### HOW TO COMPLETE THIS TASK
From the entries below, output the line with "affichant un tableau" and each following line up to and including the line with "est automatiquement renseigné", exactly as written.

[Saved data entries]
##########

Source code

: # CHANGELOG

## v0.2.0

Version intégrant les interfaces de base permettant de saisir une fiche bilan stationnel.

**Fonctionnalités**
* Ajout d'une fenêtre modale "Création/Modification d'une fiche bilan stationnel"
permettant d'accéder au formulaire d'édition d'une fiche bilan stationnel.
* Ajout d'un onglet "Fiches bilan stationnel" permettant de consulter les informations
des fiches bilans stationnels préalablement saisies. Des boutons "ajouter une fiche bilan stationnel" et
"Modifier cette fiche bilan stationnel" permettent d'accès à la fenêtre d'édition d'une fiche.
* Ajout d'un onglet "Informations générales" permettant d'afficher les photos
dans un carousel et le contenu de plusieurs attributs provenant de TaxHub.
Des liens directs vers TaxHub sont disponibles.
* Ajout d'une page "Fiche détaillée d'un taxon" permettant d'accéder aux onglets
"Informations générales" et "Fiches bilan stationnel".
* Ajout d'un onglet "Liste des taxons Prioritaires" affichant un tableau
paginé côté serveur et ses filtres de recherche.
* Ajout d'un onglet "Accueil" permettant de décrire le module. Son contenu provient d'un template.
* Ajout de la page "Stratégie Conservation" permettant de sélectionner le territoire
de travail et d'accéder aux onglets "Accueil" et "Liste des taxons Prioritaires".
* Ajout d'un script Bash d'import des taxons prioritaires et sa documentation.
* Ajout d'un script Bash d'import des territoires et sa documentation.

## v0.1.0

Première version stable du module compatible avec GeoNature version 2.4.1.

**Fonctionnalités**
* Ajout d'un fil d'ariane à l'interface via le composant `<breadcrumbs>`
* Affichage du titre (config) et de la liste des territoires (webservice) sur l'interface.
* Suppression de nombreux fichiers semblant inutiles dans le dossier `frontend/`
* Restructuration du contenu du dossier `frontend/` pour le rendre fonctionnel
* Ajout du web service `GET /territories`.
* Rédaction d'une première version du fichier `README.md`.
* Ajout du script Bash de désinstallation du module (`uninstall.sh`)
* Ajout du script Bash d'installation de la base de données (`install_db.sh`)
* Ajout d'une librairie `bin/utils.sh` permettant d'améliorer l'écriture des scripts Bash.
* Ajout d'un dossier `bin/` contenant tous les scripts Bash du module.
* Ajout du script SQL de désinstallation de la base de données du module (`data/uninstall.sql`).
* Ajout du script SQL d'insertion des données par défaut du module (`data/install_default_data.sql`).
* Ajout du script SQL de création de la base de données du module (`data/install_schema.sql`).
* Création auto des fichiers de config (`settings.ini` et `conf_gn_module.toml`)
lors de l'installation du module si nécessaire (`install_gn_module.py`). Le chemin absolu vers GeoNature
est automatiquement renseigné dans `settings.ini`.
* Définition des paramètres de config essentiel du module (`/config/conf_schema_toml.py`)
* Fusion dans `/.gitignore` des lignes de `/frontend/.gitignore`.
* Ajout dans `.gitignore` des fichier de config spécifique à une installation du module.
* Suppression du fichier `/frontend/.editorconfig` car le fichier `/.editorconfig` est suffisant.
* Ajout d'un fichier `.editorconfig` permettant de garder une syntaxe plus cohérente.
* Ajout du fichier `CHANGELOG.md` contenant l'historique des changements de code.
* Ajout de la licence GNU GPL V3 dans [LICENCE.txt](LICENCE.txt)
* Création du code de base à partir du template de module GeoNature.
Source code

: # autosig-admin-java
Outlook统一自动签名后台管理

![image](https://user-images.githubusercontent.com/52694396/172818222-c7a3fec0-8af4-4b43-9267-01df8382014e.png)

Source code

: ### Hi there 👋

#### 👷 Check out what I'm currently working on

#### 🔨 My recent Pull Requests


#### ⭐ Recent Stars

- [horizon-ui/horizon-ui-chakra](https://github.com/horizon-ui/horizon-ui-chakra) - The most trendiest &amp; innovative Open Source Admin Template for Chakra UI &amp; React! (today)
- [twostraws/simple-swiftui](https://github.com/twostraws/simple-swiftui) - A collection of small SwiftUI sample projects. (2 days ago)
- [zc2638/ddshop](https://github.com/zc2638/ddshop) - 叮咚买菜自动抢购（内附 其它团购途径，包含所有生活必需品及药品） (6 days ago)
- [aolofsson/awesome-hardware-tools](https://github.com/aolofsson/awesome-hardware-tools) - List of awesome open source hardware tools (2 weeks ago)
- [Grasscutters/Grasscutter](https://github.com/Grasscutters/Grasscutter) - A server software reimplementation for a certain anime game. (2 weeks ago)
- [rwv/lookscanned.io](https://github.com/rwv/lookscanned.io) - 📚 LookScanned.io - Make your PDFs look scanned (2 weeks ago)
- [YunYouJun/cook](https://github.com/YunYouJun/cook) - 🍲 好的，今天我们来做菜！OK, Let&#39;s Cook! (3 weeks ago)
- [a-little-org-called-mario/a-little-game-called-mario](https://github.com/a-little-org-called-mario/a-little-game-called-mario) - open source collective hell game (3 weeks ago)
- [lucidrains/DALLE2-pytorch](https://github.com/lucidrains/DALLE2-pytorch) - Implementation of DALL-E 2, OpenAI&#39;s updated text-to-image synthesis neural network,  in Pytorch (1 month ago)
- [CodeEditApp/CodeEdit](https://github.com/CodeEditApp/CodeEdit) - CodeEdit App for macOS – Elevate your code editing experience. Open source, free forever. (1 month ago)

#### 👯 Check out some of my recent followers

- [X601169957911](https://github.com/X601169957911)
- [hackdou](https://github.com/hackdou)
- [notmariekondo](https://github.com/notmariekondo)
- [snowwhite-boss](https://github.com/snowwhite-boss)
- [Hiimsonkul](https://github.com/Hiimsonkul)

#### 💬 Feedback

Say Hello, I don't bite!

##########

### EXERCISE SOLUTION
* Ajout d'un onglet "Liste des taxons Prioritaires" affichant un tableau
paginé côté serveur et ses filtres de recherche.
* Ajout d'un onglet "Accueil" permettant de décrire le module. Son contenu provient d'un template.
* Ajout de la page "Stratégie Conservation" permettant de sélectionner le territoire
de travail et d'accéder aux onglets "Accueil" et "Liste des taxons Prioritaires".
* Ajout d'un script Bash d'import des taxons prioritaires et sa documentation.
* Ajout d'un script Bash d'import des territoires et sa documentation.

## v0.1.0

Première version stable du module compatible avec GeoNature version 2.4.1.

**Fonctionnalités**
* Ajout d'un fil d'ariane à l'interface via le composant `<breadcrumbs>`
* Affichage du titre (config) et de la liste des territoires (webservice) sur l'interface.
* Suppression de nombreux fichiers semblant inutiles dans le dossier `frontend/`
* Restructuration du contenu du dossier `frontend/` pour le rendre fonctionnel
* Ajout du web service `GET /territories`.
* Rédaction d'une première version du fichier `README.md`.
* Ajout du script Bash de désinstallation du module (`uninstall.sh`)
* Ajout du script Bash d'installation de la base de données (`install_db.sh`)
* Ajout d'une librairie `bin/utils.sh` permettant d'améliorer l'écriture des scripts Bash.
* Ajout d'un dossier `bin/` contenant tous les scripts Bash du module.
* Ajout du script SQL de désinstallation de la base de données du module (`data/uninstall.sql`).
* Ajout du script SQL d'insertion des données par défaut du module (`data/install_default_data.sql`).
* Ajout du script SQL de création de la base de données du module (`data/install_schema.sql`).
* Création auto des fichiers de config (`settings.ini` et `conf_gn_module.toml`)
lors de l'installation du module si nécessaire (`install_gn_module.py`). Le chemin absolu vers GeoNature
est automatiquement renseigné dans `settings.ini`.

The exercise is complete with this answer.